Copy each entry as written.
Records for processing below:
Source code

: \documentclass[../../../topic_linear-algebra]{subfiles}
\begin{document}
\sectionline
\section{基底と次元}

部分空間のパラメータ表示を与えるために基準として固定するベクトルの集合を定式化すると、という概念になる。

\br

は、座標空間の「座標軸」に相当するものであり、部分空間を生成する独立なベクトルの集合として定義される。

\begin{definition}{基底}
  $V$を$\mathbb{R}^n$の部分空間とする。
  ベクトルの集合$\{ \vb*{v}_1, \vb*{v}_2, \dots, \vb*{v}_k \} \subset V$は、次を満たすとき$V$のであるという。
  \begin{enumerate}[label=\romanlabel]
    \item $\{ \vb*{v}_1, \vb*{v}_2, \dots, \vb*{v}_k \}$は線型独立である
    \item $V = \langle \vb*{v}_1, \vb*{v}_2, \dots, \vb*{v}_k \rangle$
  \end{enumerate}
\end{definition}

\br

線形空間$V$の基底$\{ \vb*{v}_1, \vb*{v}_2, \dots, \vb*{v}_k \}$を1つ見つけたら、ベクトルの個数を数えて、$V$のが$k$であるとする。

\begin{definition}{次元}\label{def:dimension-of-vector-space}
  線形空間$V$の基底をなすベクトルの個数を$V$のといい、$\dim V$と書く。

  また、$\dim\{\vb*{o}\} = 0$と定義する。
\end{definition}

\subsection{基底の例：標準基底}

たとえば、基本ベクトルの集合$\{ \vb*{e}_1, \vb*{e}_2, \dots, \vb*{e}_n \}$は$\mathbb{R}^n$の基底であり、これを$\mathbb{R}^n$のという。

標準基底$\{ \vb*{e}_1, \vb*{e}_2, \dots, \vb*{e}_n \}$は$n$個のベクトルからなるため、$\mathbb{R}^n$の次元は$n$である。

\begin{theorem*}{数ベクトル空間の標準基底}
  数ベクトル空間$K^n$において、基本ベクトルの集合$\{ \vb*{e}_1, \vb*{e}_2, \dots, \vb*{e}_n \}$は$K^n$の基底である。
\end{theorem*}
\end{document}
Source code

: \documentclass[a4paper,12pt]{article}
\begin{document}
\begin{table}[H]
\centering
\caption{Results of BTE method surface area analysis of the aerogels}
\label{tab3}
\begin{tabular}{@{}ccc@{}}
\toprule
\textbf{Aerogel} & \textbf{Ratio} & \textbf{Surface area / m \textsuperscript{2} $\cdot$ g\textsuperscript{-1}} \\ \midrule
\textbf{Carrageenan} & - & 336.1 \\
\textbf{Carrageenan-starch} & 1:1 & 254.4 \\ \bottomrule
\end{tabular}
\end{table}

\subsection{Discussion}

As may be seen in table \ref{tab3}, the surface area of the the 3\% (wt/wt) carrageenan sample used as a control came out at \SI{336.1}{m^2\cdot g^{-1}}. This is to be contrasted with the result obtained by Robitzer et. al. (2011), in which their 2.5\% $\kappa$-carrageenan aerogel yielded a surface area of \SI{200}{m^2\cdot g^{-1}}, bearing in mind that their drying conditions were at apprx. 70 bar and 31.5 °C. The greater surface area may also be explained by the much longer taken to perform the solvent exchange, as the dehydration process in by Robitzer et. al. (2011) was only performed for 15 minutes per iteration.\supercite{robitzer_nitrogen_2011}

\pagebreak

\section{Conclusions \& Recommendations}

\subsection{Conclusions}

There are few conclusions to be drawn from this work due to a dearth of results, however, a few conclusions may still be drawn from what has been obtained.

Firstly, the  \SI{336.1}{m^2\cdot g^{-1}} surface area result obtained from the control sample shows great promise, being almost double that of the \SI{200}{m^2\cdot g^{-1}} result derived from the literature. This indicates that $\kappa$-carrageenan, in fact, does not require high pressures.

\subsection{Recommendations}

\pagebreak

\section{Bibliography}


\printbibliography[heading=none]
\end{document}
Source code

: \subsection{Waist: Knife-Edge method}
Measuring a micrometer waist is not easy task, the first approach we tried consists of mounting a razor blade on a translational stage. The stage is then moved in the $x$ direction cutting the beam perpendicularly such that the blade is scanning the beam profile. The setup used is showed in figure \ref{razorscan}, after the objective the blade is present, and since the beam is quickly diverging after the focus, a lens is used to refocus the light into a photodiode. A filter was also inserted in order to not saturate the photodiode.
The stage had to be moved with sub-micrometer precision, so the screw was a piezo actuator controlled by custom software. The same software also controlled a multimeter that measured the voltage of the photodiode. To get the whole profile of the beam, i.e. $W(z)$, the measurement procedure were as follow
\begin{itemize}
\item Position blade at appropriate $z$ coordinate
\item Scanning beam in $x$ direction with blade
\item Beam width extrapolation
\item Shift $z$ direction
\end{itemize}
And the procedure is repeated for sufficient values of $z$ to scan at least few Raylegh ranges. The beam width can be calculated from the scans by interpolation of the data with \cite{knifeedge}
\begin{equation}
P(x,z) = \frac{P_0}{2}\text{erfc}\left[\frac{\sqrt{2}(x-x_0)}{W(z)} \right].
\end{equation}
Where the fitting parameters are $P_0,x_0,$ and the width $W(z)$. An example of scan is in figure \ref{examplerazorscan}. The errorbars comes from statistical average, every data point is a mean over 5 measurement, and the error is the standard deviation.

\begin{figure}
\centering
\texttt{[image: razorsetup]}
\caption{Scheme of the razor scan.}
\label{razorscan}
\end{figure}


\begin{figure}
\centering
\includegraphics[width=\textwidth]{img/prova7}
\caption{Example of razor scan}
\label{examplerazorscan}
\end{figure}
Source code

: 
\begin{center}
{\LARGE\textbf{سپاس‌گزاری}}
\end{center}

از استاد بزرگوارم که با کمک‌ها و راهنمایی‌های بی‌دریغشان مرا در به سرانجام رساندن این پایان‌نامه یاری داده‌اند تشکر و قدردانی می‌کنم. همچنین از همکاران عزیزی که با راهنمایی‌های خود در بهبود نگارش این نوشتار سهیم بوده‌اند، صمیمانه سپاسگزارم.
End of Records for processing.
=== Result of this task ===
Source code

: \documentclass[../../../topic_linear-algebra]{subfiles}
\begin{document}
\sectionline
\section{基底と次元}

部分空間のパラメータ表示を与えるために基準として固定するベクトルの集合を定式化すると、という概念になる。

\br

は、座標空間の「座標軸」に相当するものであり、部分空間を生成する独立なベクトルの集合として定義される。

\begin{definition}{基底}
  $V$を$\mathbb{R}^n$の部分空間とする。
  ベクトルの集合$\{ \vb*{v}_1, \vb*{v}_2, \dots, \vb*{v}_k \} \subset V$は、次を満たすとき$V$のであるという。
  \begin{enumerate}[label=\romanlabel]
    \item $\{ \vb*{v}_1, \vb*{v}_2, \dots, \vb*{v}_k \}$は線型独立である
    \item $V = \langle \vb*{v}_1, \vb*{v}_2, \dots, \vb*{v}_k \rangle$
  \end{enumerate}
\end{definition}

\br

線形空間$V$の基底$\{ \vb*{v}_1, \vb*{v}_2, \dots, \vb*{v}_k \}$を1つ見つけたら、ベクトルの個数を数えて、$V$のが$k$であるとする。

\begin{definition}{次元}\label{def:dimension-of-vector-space}
  線形空間$V$の基底をなすベクトルの個数を$V$のといい、$\dim V$と書く。

  また、$\dim\{\vb*{o}\} = 0$と定義する。
\end{definition}

\subsection{基底の例：標準基底}

たとえば、基本ベクトルの集合$\{ \vb*{e}_1, \vb*{e}_2, \dots, \vb*{e}_n \}$は$\mathbb{R}^n$の基底であり、これを$\mathbb{R}^n$のという。

標準基底$\{ \vb*{e}_1, \vb*{e}_2, \dots, \vb*{e}_n \}$は$n$個のベクトルからなるため、$\mathbb{R}^n$の次元は$n$である。

\begin{theorem*}{数ベクトル空間の標準基底}
  数ベクトル空間$K^n$において、基本ベクトルの集合$\{ \vb*{e}_1, \vb*{e}_2, \dots, \vb*{e}_n \}$は$K^n$の基底である。
\end{theorem*}
\end{document}
Source code

: \documentclass[a4paper,12pt]{article}
\begin{document}
\begin{table}[H]
\centering
\caption{Results of BTE method surface area analysis of the aerogels}
\label{tab3}
\begin{tabular}{@{}ccc@{}}
\toprule
\textbf{Aerogel} & \textbf{Ratio} & \textbf{Surface area / m \textsuperscript{2} $\cdot$ g\textsuperscript{-1}} \\ \midrule
\textbf{Carrageenan} & - & 336.1 \\
\textbf{Carrageenan-starch} & 1:1 & 254.4 \\ \bottomrule
\end{tabular}
\end{table}

\subsection{Discussion}

As may be seen in table \ref{tab3}, the surface area of the the 3\% (wt/wt) carrageenan sample used as a control came out at \SI{336.1}{m^2\cdot g^{-1}}. This is to be contrasted with the result obtained by Robitzer et. al. (2011), in which their 2.5\% $\kappa$-carrageenan aerogel yielded a surface area of \SI{200}{m^2\cdot g^{-1}}, bearing in mind that their drying conditions were at apprx. 70 bar and 31.5 °C. The greater surface area may also be explained by the much longer taken to perform the solvent exchange, as the dehydration process in by Robitzer et. al. (2011) was only performed for 15 minutes per iteration.\supercite{robitzer_nitrogen_2011}

\pagebreak

\section{Conclusions \& Recommendations}

\subsection{Conclusions}

There are few conclusions to be drawn from this work due to a dearth of results, however, a few conclusions may still be drawn from what has been obtained.

Firstly, the  \SI{336.1}{m^2\cdot g^{-1}} surface area result obtained from the control sample shows great promise, being almost double that of the \SI{200}{m^2\cdot g^{-1}} result derived from the literature. This indicates that $\kappa$-carrageenan, in fact, does not require high pressures.

\subsection{Recommendations}

\pagebreak

\section{Bibliography}


\printbibliography[heading=none]
\end{document}
Source code

: \subsection{Waist: Knife-Edge method}
Measuring a micrometer waist is not easy task, the first approach we tried consists of mounting a razor blade on a translational stage. The stage is then moved in the $x$ direction cutting the beam perpendicularly such that the blade is scanning the beam profile. The setup used is showed in figure \ref{razorscan}, after the objective the blade is present, and since the beam is quickly diverging after the focus, a lens is used to refocus the light into a photodiode. A filter was also inserted in order to not saturate the photodiode.
The stage had to be moved with sub-micrometer precision, so the screw was a piezo actuator controlled by custom software. The same software also controlled a multimeter that measured the voltage of the photodiode. To get the whole profile of the beam, i.e. $W(z)$, the measurement procedure were as follow
\begin{itemize}
\item Position blade at appropriate $z$ coordinate
\item Scanning beam in $x$ direction with blade
\item Beam width extrapolation
\item Shift $z$ direction
\end{itemize}
And the procedure is repeated for sufficient values of $z$ to scan at least few Raylegh ranges. The beam width can be calculated from the scans by interpolation of the data with \cite{knifeedge}
\begin{equation}
P(x,z) = \frac{P_0}{2}\text{erfc}\left[\frac{\sqrt{2}(x-x_0)}{W(z)} \right].
\end{equation}
Where the fitting parameters are $P_0,x_0,$ and the width $W(z)$. An example of scan is in figure \ref{examplerazorscan}. The errorbars comes from statistical average, every data point is a mean over 5 measurement, and the error is the standard deviation.

\begin{figure}
\centering
\texttt{[image: razorsetup]}
\caption{Scheme of the razor scan.}
\label{razorscan}
\end{figure}


\begin{figure}
\centering
\includegraphics[width=\textwidth]{img/prova7}
\caption{Example of razor scan}
\label{examplerazorscan}
\end{figure}
Source code

: 
\begin{center}
{\LARGE\textbf{سپاس‌گزاری}}
\end{center}

از استاد بزرگوارم که با کمک‌ها و راهنمایی‌های بی‌دریغشان مرا در به سرانجام رساندن این پایان‌نامه یاری داده‌اند تشکر و قدردانی می‌کنم. همچنین از همکاران عزیزی که با راهنمایی‌های خود در بهبود نگارش این نوشتار سهیم بوده‌اند، صمیمانه سپاسگزارم.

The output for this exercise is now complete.